The overall strength of the book lies in its encapsulation of an impressive breadth of literature and reflexivity to democratize gender knowledges. The new chapter on environmental justice is a timely response to the gendered consequences of environmental exploitation under global capitalism. Throughout the book, Southern knowledge and research outside the global metropole are not treated as isolated ‘cases’ or a mere ‘addition’ to gender theory in the North. Knowledge from the Global South is presented as equally valid, and contributes to the understanding of the heterogeneity and dynamics of gender. Another thread running through the book is the emphasis on pleasure. Reconciling biological essentialism and social determinism, the authors reiterate the importance of individual agency in shaping subjective experience. For example, when discussing the powerful concept of gender socialization, the authors introduce the alternative account of embodied learning, which echoes the discussion of social embodiment (Chapter 3), to draw equal attention to structural constraints and individual agency, and to acknowledge pleasure in bodily performance. The authors also seek to complicate gender by pulling together the disparate theoretical trajectories of poststructuralism, postcolonialism, psychoanalysis, and queer theory. Nonetheless, there was room for further arguments.

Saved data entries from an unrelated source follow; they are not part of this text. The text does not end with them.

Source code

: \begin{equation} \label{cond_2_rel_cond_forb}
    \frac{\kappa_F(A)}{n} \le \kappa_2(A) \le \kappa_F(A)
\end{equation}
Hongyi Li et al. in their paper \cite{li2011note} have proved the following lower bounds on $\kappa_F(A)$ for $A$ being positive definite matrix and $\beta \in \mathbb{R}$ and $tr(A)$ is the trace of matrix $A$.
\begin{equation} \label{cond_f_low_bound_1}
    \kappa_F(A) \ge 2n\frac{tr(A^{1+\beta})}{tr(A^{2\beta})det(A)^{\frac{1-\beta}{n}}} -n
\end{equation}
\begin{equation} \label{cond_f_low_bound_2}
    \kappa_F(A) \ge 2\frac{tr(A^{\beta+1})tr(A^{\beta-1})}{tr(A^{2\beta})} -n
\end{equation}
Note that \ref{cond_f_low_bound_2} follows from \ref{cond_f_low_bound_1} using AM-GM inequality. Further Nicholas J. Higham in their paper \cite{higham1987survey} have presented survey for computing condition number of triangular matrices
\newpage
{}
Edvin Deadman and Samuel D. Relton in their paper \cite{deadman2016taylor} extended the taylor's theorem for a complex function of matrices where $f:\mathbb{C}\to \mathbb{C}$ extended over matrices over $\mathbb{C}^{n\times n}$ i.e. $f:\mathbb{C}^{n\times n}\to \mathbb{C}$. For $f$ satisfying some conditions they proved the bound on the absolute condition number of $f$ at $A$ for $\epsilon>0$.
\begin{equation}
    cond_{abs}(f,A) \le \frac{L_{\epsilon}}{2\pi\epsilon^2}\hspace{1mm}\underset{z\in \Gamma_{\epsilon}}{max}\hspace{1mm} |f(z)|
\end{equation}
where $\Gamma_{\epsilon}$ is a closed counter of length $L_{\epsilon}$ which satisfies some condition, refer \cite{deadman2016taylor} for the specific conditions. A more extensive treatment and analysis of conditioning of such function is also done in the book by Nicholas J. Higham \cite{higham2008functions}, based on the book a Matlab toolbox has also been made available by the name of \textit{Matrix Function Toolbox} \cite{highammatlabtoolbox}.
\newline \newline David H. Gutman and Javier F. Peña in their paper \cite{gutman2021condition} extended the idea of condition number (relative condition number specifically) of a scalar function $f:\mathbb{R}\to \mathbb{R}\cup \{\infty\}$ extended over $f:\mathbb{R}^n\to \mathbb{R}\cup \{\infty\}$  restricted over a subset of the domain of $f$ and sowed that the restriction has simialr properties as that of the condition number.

For example, the discussion of environmental justice would have benefited from a brief discussion on the digital gender divide that entrenches inequality in the Global South. The examination of global media and celebrity could have been supplemented by touching on the paradoxical relations between consumption and empowerment in postfeminist media culture in the North.
Overall, the authors have achieved the primary purpose of this book by thoughtfully delivering a world perspective on gender. With an exceptional balance between intellectual depth and readability, this new edition offers important insights into the complexity and diversity of gender. This book is suitable for students who desire a precise yet comprehensive introduction as well as researchers who look for an overview of gender knowledges.